Only the lines containing the string "zshrc" are needed; copy all of them from the listing.
Segment Start: INFORMATION GIVEN
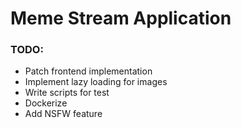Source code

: # Meme Stream Application

### TODO:
-	Patch frontend implementation
-	Implement lazy loading for images
-	Write scripts for test
-	Dockerize
-	Add NSFW feature
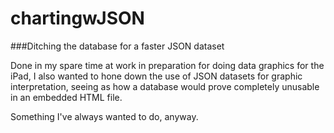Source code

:chartingwJSON
=============

###Ditching the database for a faster JSON dataset

Done in my spare time at work in preparation for doing data graphics for the iPad, I also wanted to hone down the use of JSON datasets for graphic interpretation, seeing as how a database would prove completely unusable in an embedded HTML file.

Something I've always wanted to do, anyway.

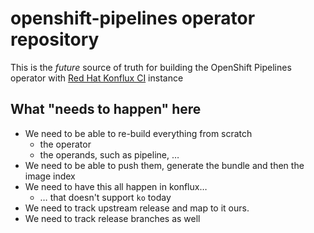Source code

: # openshift-pipelines operator repository

This is the *future* source of truth for building the OpenShift Pipelines operator with [Red Hat Konflux CI](https://github.com/konflux-ci/) instance

## What "needs to happen" here

- We need to be able to re-build everything from scratch
  - the operator
  - the operands, such as pipeline, …
- We need to be able to push them, generate the bundle and then the image index
- We need to have this all happen in konflux…
  - … that doesn't support `ko` today
- We need to track upstream release and map to it ours.
- We need to track release branches as well
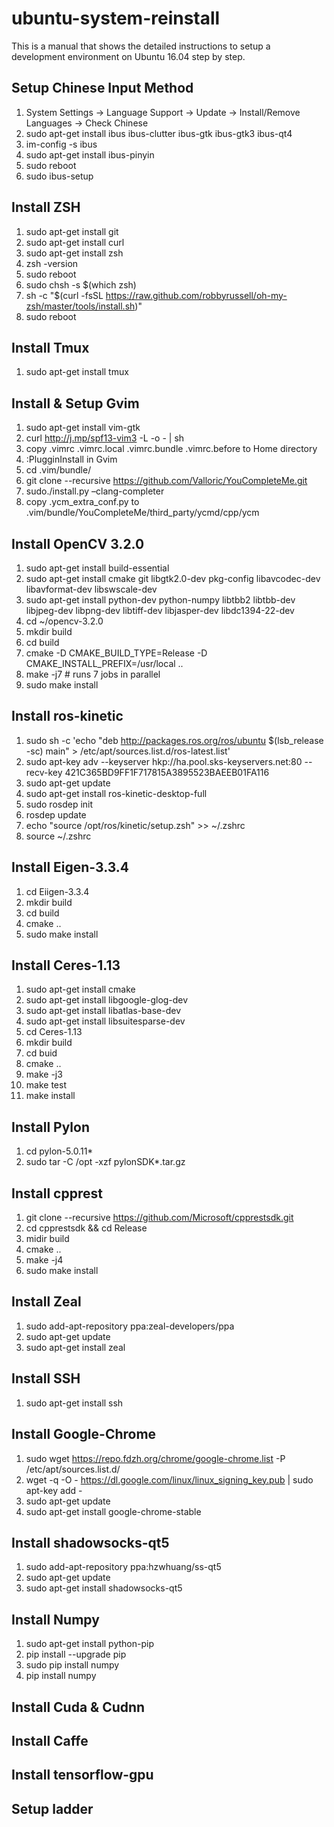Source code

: # ubuntu-system-reinstall
This is a manual that shows the detailed instructions to setup a development environment on Ubuntu 16.04 step by step.
## Setup Chinese Input Method
1. System Settings -> Language Support -> Update -> Install/Remove Languages -> Check Chinese
2. sudo apt-get install ibus ibus-clutter ibus-gtk ibus-gtk3 ibus-qt4
3. im-config -s ibus
4. sudo apt-get install ibus-pinyin
5. sudo reboot
6. sudo ibus-setup
## Install ZSH
1. sudo apt-get install git
2. sudo apt-get install curl
3. sudo apt-get install zsh
4. zsh -version
5. sudo reboot
6. sudo chsh -s $(which zsh)
7. sh -c "$(curl -fsSL https://raw.github.com/robbyrussell/oh-my-zsh/master/tools/install.sh)"
8. sudo reboot
## Install Tmux
1. sudo apt-get install tmux
## Install & Setup Gvim
1. sudo apt-get install vim-gtk
2. curl http://j.mp/spf13-vim3 -L -o - | sh
3. copy .vimrc .vimrc.local .vimrc.bundle .vimrc.before to Home directory
4. :PlugginInstall in Gvim
5. cd .vim/bundle/
6. git clone --recursive https://github.com/Valloric/YouCompleteMe.git
7. sudo./install.py –clang-completer
8. copy .ycm_extra_conf.py to .vim/bundle/YouCompleteMe/third_party/ycmd/cpp/ycm
## Install OpenCV 3.2.0
1. sudo apt-get install build-essential
2. sudo apt-get install cmake git libgtk2.0-dev pkg-config libavcodec-dev libavformat-dev libswscale-dev
3. sudo apt-get install python-dev python-numpy libtbb2 libtbb-dev libjpeg-dev libpng-dev libtiff-dev libjasper-dev libdc1394-22-dev
4. cd ~/opencv-3.2.0
5. mkdir build
6. cd build
7. cmake -D CMAKE_BUILD_TYPE=Release -D CMAKE_INSTALL_PREFIX=/usr/local ..
8. make -j7 # runs 7 jobs in parallel
9. sudo make install
## Install ros-kinetic
1. sudo sh -c 'echo "deb http://packages.ros.org/ros/ubuntu $(lsb_release -sc) main" > /etc/apt/sources.list.d/ros-latest.list'
2. sudo apt-key adv --keyserver hkp://ha.pool.sks-keyservers.net:80 --recv-key 421C365BD9FF1F717815A3895523BAEEB01FA116
3. sudo apt-get update
4. sudo apt-get install ros-kinetic-desktop-full
5. sudo rosdep init
6. rosdep update
7. echo "source /opt/ros/kinetic/setup.zsh" >> ~/.zshrc
8. source ~/.zshrc
## Install Eigen-3.3.4
1. cd Eiigen-3.3.4
2. mkdir build
3. cd build
4. cmake ..
5. sudo make install
## Install Ceres-1.13
1. sudo apt-get install cmake
2. sudo apt-get install libgoogle-glog-dev
3. sudo apt-get install libatlas-base-dev
4. sudo apt-get install libsuitesparse-dev
5. cd Ceres-1.13
6. mkdir build
7. cd buid
8. cmake ..
9. make -j3
10. make test
11. make install
## Install Pylon
1. cd pylon-5.0.11*
2. sudo tar -C /opt -xzf pylonSDK*.tar.gz
## Install cpprest
1. git clone --recursive https://github.com/Microsoft/cpprestsdk.git
2. cd cpprestsdk && cd Release
3. midir build
4. cmake ..
5. make -j4
6. sudo make install
## Install Zeal
1. sudo add-apt-repository ppa:zeal-developers/ppa
2. sudo apt-get update
3. sudo apt-get install zeal
## Install SSH
1. sudo apt-get install ssh
## Install Google-Chrome
1. sudo wget https://repo.fdzh.org/chrome/google-chrome.list -P /etc/apt/sources.list.d/
2. wget -q -O - https://dl.google.com/linux/linux_signing_key.pub  | sudo apt-key add -
3. sudo apt-get update
4. sudo apt-get install google-chrome-stable
## Install shadowsocks-qt5
1. sudo add-apt-repository ppa:hzwhuang/ss-qt5
2. sudo apt-get update
3. sudo apt-get install shadowsocks-qt5
## Install Numpy
1. sudo apt-get install python-pip
2. pip install --upgrade pip
3. sudo pip install numpy
4. pip install numpy
## Install Cuda & Cudnn
## Install Caffe
## Install tensorflow-gpu
## Setup ladder
## 
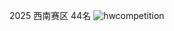 2025 西南赛区 44名
![hwcompetition](https://github.com/user-attachments/assets/6e2d643b-2a09-4d72-aae3-28c44b26760e)
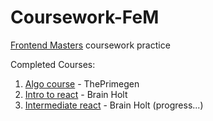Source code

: # Coursework-FeM
[Frontend Masters](https://frontendmasters.com/u/pagarevijayy/) coursework practice

Completed Courses:
1. [Algo course](https://frontendmasters.com/courses/algorithms/) - ThePrimegen
2. [Intro to react](https://frontendmasters.com/courses/complete-react-v8/) - Brain Holt
3. [Intermediate react](https://frontendmasters.com/courses/intermediate-react-v5/) - Brain Holt (progress...)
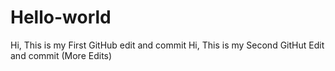 # Hello-world
Hi, This is my First GitHub edit and commit
Hi, This is my Second GitHut Edit and commit (More Edits)
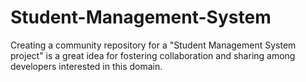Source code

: # Student-Management-System
Creating a community repository for a "Student Management System project" is a great idea for fostering collaboration and sharing among developers interested in this domain.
Segment End: INFORMATION GIVEN
● THE COMPLETED TASK:
7. echo "source /opt/ros/kinetic/setup.zsh" >> ~/.zshrc
8. source ~/.zshrc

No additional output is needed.